The face I carry with
me – last –
When I go out of Time –
To take my Rank – by – in
the West –
That face – will just be thine –

I’ll hand it to the Angel –
That – Sir – was my Degree –
In Kingdoms – you have heard
the Raised –
Refer to – possibly.

He’ll take it – scan it – step
aside –
Return – with such a crown
As Gabriel – never capered at –
And beg me put it on –

And then – he’ll turn me round
and round –
To an admiring sky –
As One that bore her Master’s name –
Sufficient Royalty!

Link to EDA manuscript. Originally in Amherst Manuscript #fascicle 80. 
First published in Bolts of Melody (1945), 177. Courtesy of Amherst College, Amherst, Mass.

This poem, in common hymn meter, reprises some of the imagery we have been tracing: the idea of rank and standing, the conferring of degrees (awards and achievements), receiving a crown from a discerning angel, who urges the speaker to—essentially–crown herself. The archangel Gabriel, God’s messenger, who appeared in “For this – accepted breath” heralding the earthly “trance” that compares favorably with heavenly glory, returns here as a foil for the speaker, to suggest the significance of her crown.
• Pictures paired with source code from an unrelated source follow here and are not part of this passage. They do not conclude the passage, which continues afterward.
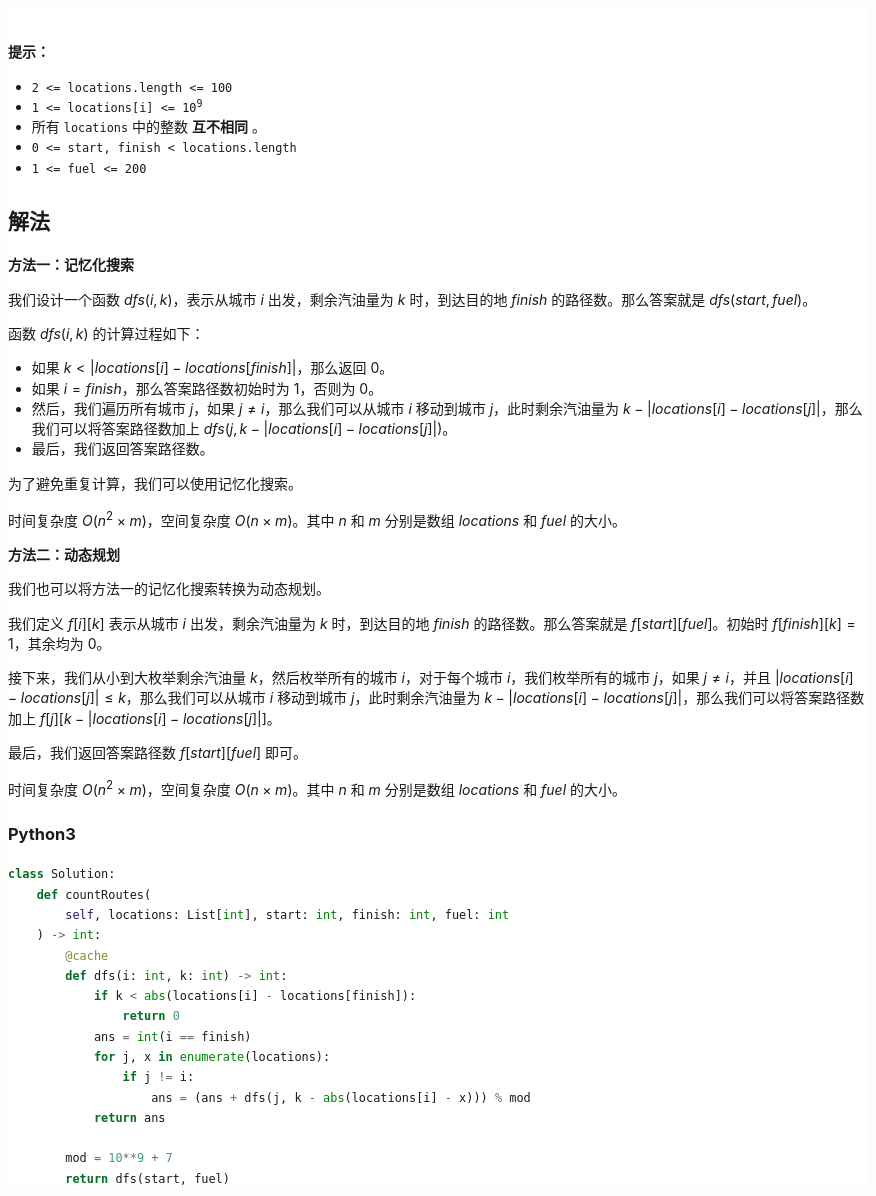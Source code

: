 <p>&nbsp;</p>

<p><strong>提示：</strong></p>

<ul>
	<li><code>2 &lt;= locations.length &lt;= 100</code></li>
	<li><code>1 &lt;= locations[i] &lt;= 10<sup>9</sup></code></li>
	<li>所有&nbsp;<code>locations</code>&nbsp;中的整数 <strong>互不相同</strong>&nbsp;。</li>
	<li><code>0 &lt;= start, finish &lt;&nbsp;locations.length</code></li>
	<li><code>1 &lt;= fuel &lt;= 200</code></li>
</ul>

## 解法



**方法一：记忆化搜索**

我们设计一个函数 $dfs(i, k)$，表示从城市 $i$ 出发，剩余汽油量为 $k$ 时，到达目的地 $finish$ 的路径数。那么答案就是 $dfs(start, fuel)$。

函数 $dfs(i, k)$ 的计算过程如下：

-   如果 $k \lt |locations[i] - locations[finish]|$，那么返回 $0$。
-   如果 $i = finish$，那么答案路径数初始时为 $1$，否则为 $0$。
-   然后，我们遍历所有城市 $j$，如果 $j \ne i$，那么我们可以从城市 $i$ 移动到城市 $j$，此时剩余汽油量为 $k - |locations[i] - locations[j]|$，那么我们可以将答案路径数加上 $dfs(j, k - |locations[i] - locations[j]|)$。
-   最后，我们返回答案路径数。

为了避免重复计算，我们可以使用记忆化搜索。

时间复杂度 $O(n^2 \times m)$，空间复杂度 $O(n \times m)$。其中 $n$ 和 $m$ 分别是数组 $locations$ 和 $fuel$ 的大小。

**方法二：动态规划**

我们也可以将方法一的记忆化搜索转换为动态规划。

我们定义 $f[i][k]$ 表示从城市 $i$ 出发，剩余汽油量为 $k$ 时，到达目的地 $finish$ 的路径数。那么答案就是 $f[start][fuel]$。初始时 $f[finish][k]=1$，其余均为 $0$。

接下来，我们从小到大枚举剩余汽油量 $k$，然后枚举所有的城市 $i$，对于每个城市 $i$，我们枚举所有的城市 $j$，如果 $j \ne i$，并且 $|locations[i] - locations[j]| \le k$，那么我们可以从城市 $i$ 移动到城市 $j$，此时剩余汽油量为 $k - |locations[i] - locations[j]|$，那么我们可以将答案路径数加上 $f[j][k - |locations[i] - locations[j]|]$。

最后，我们返回答案路径数 $f[start][fuel]$ 即可。

时间复杂度 $O(n^2 \times m)$，空间复杂度 $O(n \times m)$。其中 $n$ 和 $m$ 分别是数组 $locations$ 和 $fuel$ 的大小。



### **Python3**



```python
class Solution:
    def countRoutes(
        self, locations: List[int], start: int, finish: int, fuel: int
    ) -> int:
        @cache
        def dfs(i: int, k: int) -> int:
            if k < abs(locations[i] - locations[finish]):
                return 0
            ans = int(i == finish)
            for j, x in enumerate(locations):
                if j != i:
                    ans = (ans + dfs(j, k - abs(locations[i] - x))) % mod
            return ans

        mod = 10**9 + 7
        return dfs(start, fuel)
```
William Shurr interprets this “crowning” event as marriage, though the reference at the end to “Master” complicates this interpretation. The crown morphs into “her Master’s name,” an identifying sign that contains “Sufficient Royalty!” Naming, by others and by oneself, is another important form of entitlement Dickinson explores, as we will see in the final poem in this cluster. According to Martha Nell Smith, this manuscript contains erasures that are hard to see in the facsimile.